People testing the Google+ social network are discussing increasing evidence that, terms of service requirement or not, Google+ wants people to use their legal names much as Facebook does. Skud shares a heads-up from a user banned for using his initials. Then, for example, see discussion around it on Mark Cuban’s stream, Skud’s stream and Sarah Stokely’s blog.

Let’s recap really quickly: wanting to and being able to use your legal name everywhere is associated with privilege. Non-exhaustive list of reasons you might not want to use it on social networks: everyone knows you by a nickname; you want everyone to know you by a nickname; you’re experimenting with changing some aspect of your identity online before you do it elsewhere; online circles are the only place it’s safe to express some aspect of your identity, ever; your legal name marks you as a member of a group disproportionately targeted for harassment; you want to say things or make connections that you don’t want to share with colleagues, family or bosses; you hate your legal name because it is shared with an abusive family member; your legal name doesn’t match your gender identity; you want to participate in a social network as a fictional character; the mere thought of your stalker seeing even your locked down profile makes you sick; you want to create a special-purpose account; you’re an activist wanting to share information but will be in danger if identified; your legal name is imposed by a legal system that doesn’t match your culture… you know, stuff that only affects a really teeny minority numerically, and only a little bit, you know? (For more on the issue in general, see On refusing to tell you my name and previous posts on this site.)

Anyway, in honour of round one million of forgetting about all of this totally, I bring you anti-pseudonymity bingo!
5x5 bingo card with anti-pseudonymity arguments
Text version at bottom of post.

What squares would you add?

Quick review of bingo: the idea is to play it against a commenter or a comment thread. A full row or column wins! (The free square is a giveaway.)

Also, yes, thank you, we are aware that a bingo card does not constitute a logical reasoned argument. You could, if you like, use it as a clue that we’ve heard some of your ideas before though.

Sharing notes: you can use this under public domain/Creative Commons Zero, that is, for any purpose, without attribution or sharing alike, or with it, as you choose. Here’s an SVG version.

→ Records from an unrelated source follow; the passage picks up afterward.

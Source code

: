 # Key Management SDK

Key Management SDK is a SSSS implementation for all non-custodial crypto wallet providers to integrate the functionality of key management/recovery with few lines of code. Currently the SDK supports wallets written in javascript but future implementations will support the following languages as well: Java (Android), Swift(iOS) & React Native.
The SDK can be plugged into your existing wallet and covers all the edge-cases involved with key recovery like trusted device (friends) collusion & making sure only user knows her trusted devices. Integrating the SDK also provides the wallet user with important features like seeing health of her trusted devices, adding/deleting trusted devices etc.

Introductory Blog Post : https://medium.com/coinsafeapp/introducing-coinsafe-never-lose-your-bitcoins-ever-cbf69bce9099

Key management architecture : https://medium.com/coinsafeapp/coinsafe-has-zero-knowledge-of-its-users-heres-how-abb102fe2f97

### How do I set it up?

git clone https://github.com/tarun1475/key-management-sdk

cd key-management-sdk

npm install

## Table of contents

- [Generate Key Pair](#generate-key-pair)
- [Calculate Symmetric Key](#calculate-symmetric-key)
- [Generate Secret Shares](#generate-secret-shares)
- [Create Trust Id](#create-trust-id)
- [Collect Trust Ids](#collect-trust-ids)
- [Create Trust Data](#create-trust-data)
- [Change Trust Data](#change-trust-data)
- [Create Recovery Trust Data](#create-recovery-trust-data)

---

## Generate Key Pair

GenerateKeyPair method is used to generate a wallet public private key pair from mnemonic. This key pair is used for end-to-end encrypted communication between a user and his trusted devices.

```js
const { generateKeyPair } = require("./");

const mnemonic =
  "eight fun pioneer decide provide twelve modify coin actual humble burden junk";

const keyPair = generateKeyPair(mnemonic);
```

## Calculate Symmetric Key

Correctly identifying and banning pseudonym use is easy. Sorry, gotta stop spam! All possible uses of multiple accounts are sockpuppeting. What, you don’t want your friends and family to find you on our site? My online culture uses real names exclusively.
No wonder your minority group is invisible here, if none of you use your names. No one will harass/intimidate you using their legal name! Reputation and legal names go together. “It’s harder to find people under their legal names!”—Joe Smith What do you have to hide?
Why can’t you be honest and faithful to who you are? If pseudonyms are used, they should be officially registered. FREE SQUARE: “don’t be evil” People have a right to know who they are dealing with! Sorry, gotta stop sockpuppets!
Online harassment? Never heard of it. Don’t believe you. Only needed by men pretending to be women. What about the children? I asked my friends and none of us have any problem with it. If you don’t want your boss and family to see it, don’t say it online.
They have your IP address, why even bother? Refuse to live in fear. I will never trust anyone using a pseudonym. Widespread use of pseudonyms has never worked anywhere. Harassment is illegal; use of legal names will let you report it to the cops.